Turner Dep. 78:22-79:3. Someone without authority over the company's financial affairs would not have the authority to negotiate a repayment plan on behalf of the company. As late as August 2001, Mr. Turner exercised his authority to ensure that Mr. Frost was receiving payments pursuant to Mr. Frost's severance package when Ms. Rake was not making the payments to Mr. Frost. Turner Dep. 88:5-90:4, Ex. K-13. Although Mr. Turner's efforts to ensure that Mr. Frost received his money took place after the periods in question, the evidence is relevant because it shows that his authority to influence who got paid from corporate funds existed as late as August 2001. See Purcell, 1 F.3d at 938 (liability under Section 6672 for person who paid out corporate funds to other creditors after the period in question rather than remitting taxes to the government).

Exhibit K-13 is an email from Mr. Turner to Mr. Frost on August 17, 2001. Mr. Turner authenticated it during his deposition, and the Court deems it admissible. Turner Dep. 88:5-20.

Factor 3: Leadership Titles

Titles are material but not determinative of the central question, which is who had "the power to control the decision-making process by which the employer corporation allocates funds to other creditors in preference to" fulfilling its obligations to the IRS. Godfrey, 748 F.2d at 1575. Mr. Turner admits that he was a "responsible person" during the third quarter of 2000, during which time he was Chairperson of the Board of Directors and the largest shareholder of Norfox stock. It is undisputed that he continued to be Chairperson of the Board of Directors and the largest shareholder during the periods in question.

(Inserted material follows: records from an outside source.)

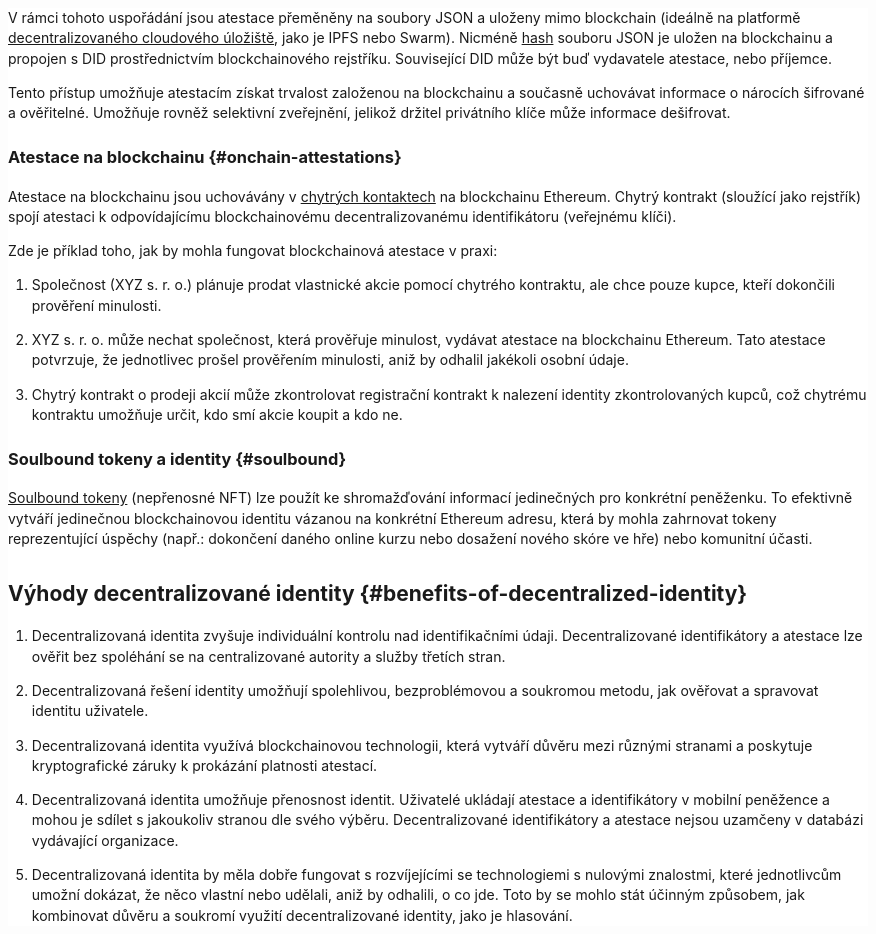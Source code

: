 V rámci tohoto uspořádání jsou atestace přeměněny na soubory JSON a uloženy mimo blockchain (ideálně na platformě [decentralizovaného cloudového úložiště](/developers/docs/storage/), jako je IPFS nebo Swarm). Nicméně [hash](/glossary/#hash) souboru JSON je uložen na blockchainu a propojen s DID prostřednictvím blockchainového rejstříku. Související DID může být buď vydavatele atestace, nebo příjemce.

Tento přístup umožňuje atestacím získat trvalost založenou na blockchainu a současně uchovávat informace o nárocích šifrované a ověřitelné. Umožňuje rovněž selektivní zveřejnění, jelikož držitel privátního klíče může informace dešifrovat.

### Atestace na blockchainu {#onchain-attestations}

Atestace na blockchainu jsou uchovávány v [chytrých kontaktech](/developers/docs/smart-contracts/) na blockchainu Ethereum. Chytrý kontrakt (sloužící jako rejstřík) spojí atestaci k odpovídajícímu blockchainovému decentralizovanému identifikátoru (veřejnému klíči).

Zde je příklad toho, jak by mohla fungovat blockchainová atestace v praxi:

1. Společnost (XYZ s. r. o.) plánuje prodat vlastnické akcie pomocí chytrého kontraktu, ale chce pouze kupce, kteří dokončili prověření minulosti.

2. XYZ s. r. o. může nechat společnost, která prověřuje minulost, vydávat atestace na blockchainu Ethereum. Tato atestace potvrzuje, že jednotlivec prošel prověřením minulosti, aniž by odhalil jakékoli osobní údaje.

3. Chytrý kontrakt o prodeji akcií může zkontrolovat registrační kontrakt k nalezení identity zkontrolovaných kupců, což chytrému kontraktu umožňuje určit, kdo smí akcie koupit a kdo ne.

### Soulbound tokeny a identity {#soulbound}

[Soulbound tokeny](https://vitalik.eth.limo/general/2022/01/26/soulbound.html) (nepřenosné NFT) lze použít ke shromažďování informací jedinečných pro konkrétní peněženku. To efektivně vytváří jedinečnou blockchainovou identitu vázanou na konkrétní Ethereum adresu, která by mohla zahrnovat tokeny reprezentující úspěchy (např.: dokončení daného online kurzu nebo dosažení nového skóre ve hře) nebo komunitní účasti.

## Výhody decentralizované identity {#benefits-of-decentralized-identity}

1. Decentralizovaná identita zvyšuje individuální kontrolu nad identifikačními údaji. Decentralizované identifikátory a atestace lze ověřit bez spoléhání se na centralizované autority a služby třetích stran.

2. Decentralizovaná řešení identity umožňují spolehlivou, bezproblémovou a soukromou metodu, jak ověřovat a spravovat identitu uživatele.

3. Decentralizovaná identita využívá blockchainovou technologii, která vytváří důvěru mezi různými stranami a poskytuje kryptografické záruky k prokázání platnosti atestací.

4. Decentralizovaná identita umožňuje přenosnost identit. Uživatelé ukládají atestace a identifikátory v mobilní peněžence a mohou je sdílet s jakoukoliv stranou dle svého výběru. Decentralizované identifikátory a atestace nejsou uzamčeny v databázi vydávající organizace.

5. Decentralizovaná identita by měla dobře fungovat s rozvíjejícími se technologiemi s nulovými znalostmi, které jednotlivcům umožní dokázat, že něco vlastní nebo udělali, aniž by odhalili, o co jde. Toto by se mohlo stát účinným způsobem, jak kombinovat důvěru a soukromí využití decentralizované identity, jako je hlasování.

That Mr. Turner held the additional position of CEO during the first quarter of 2001 is not material because there is no evidence to show that this title carried with it authority over financial affairs of the company. Indeed, Mr. Turner admits that he had significant control over the company's financial affairs while Rainer Frost was CEO.

Factor 4: Hiring/Firing Authority

It is undisputed that Mr. Turner had authority to hire and fire Norfox employees. Costello Dep. 8:15-16; 11:10-11; Turner Dep. 31:10-19; 42:14-17; G-10 (Mr. Frost's termination letter signed by Mr. Turner). During the periods in question, Mr. Turner specifically handled the personnel matters related to Norfox's programmers, which involved layoffs. Costello Dep. 77:1-24; Pl.'s Opp'n at 21 n. 12. The evidence is unclear as to whether Mr. Turner had the authority to unilaterally make hiring and firing decisions, but it is clear that he could influence the decisions as a member of the Board of Directors.

Analysis

Mr. Turner has failed to raise a genuine issue of material fact for the jury on any of these factors, all of which favor the United States. Mr. Turner admits that he had authority and control over Norfox's financial affairs during the third quarter of 2000. The only change that occurred after the third quarter and during the periods in question is that Mr. Turner transferred primary authority over financial affairs to Ms. Rake. This transition of power was something that he approved of, either informally through e-mails, phone calls and other conversations with Ms. Rake or as a member of the board. By approving of Ms. Rake's assumption of control over Norfox's financial affairs, he delegated this power to her. As a matter of law, he could not delegate the duty to pay Norfox's taxes to Ms. Rake. See Purcell, 1 F.3d at 937. Furthermore and in the alternative, Mr. Turner retained authority over Norfox's financial affairs during the periods in question, a conclusion that is supported by the facts that he prioritized payments in the fourth quarter of 2000, he negotiated a repayment plan with Bank of America on behalf of Norfox in the first quarter of 2001, and he ensured that Mr. Frost received monies owed to him in August 2001. In light of the undisputed facts, the Court holds as a matter of law that Mr. Turner was a "responsible person" under Section 6672 during the fourth quarter of 2000 and the first quarter of 2001.

B. Willfulness

The Ninth Circuit defines "willfulness" "as a voluntary, conscious, and intentional act to prefer other creditors over the United States." Purcell, 1 F.3d at 938 (quoting Davis, 961 F.2d at 871); see also Teel v. United States, 529 F.2d 903, 905 (9th Cir. 1976). "An intent to defraud the government or other bad motive need not be proven." Davis, 961 F.2d at 871;Klotz v. United States, 602 F.2d 920, 923 (9th Cir. 1979). "The question of willfulness is a factual one and if sufficiently controverted, would preclude the granting of a summary judgment on penalty liability." Teel, 529 F.2d at 905. In Teel, summary judgment in favor of the United States was affirmed on appeal because it was uncontroverted that the responsible persons knew of the nonpayment of taxes and they knew that the company was spending money on new purchases rather than on the unpaid taxes. See id. at 905-06. In Davis, the Ninth Circuit affirmed a jury verdict in favor of the United States, finding that Mr. Davis's deliberate decision to use corporate revenues to pay commercial creditors rather than diminish the company's tax debt fell within the literal terms of the definition of willfulness. 961 F.2d at 871. In Purcell, the Ninth Circuit affirmed the district court's granting of a directed verdict in favor of the United States; in that case, the president of the company was found to have willfully preferred other creditors over the United States even though the president had met with an IRS agent who encouraged him to keep the business going. See 1 F.3d at 937-40.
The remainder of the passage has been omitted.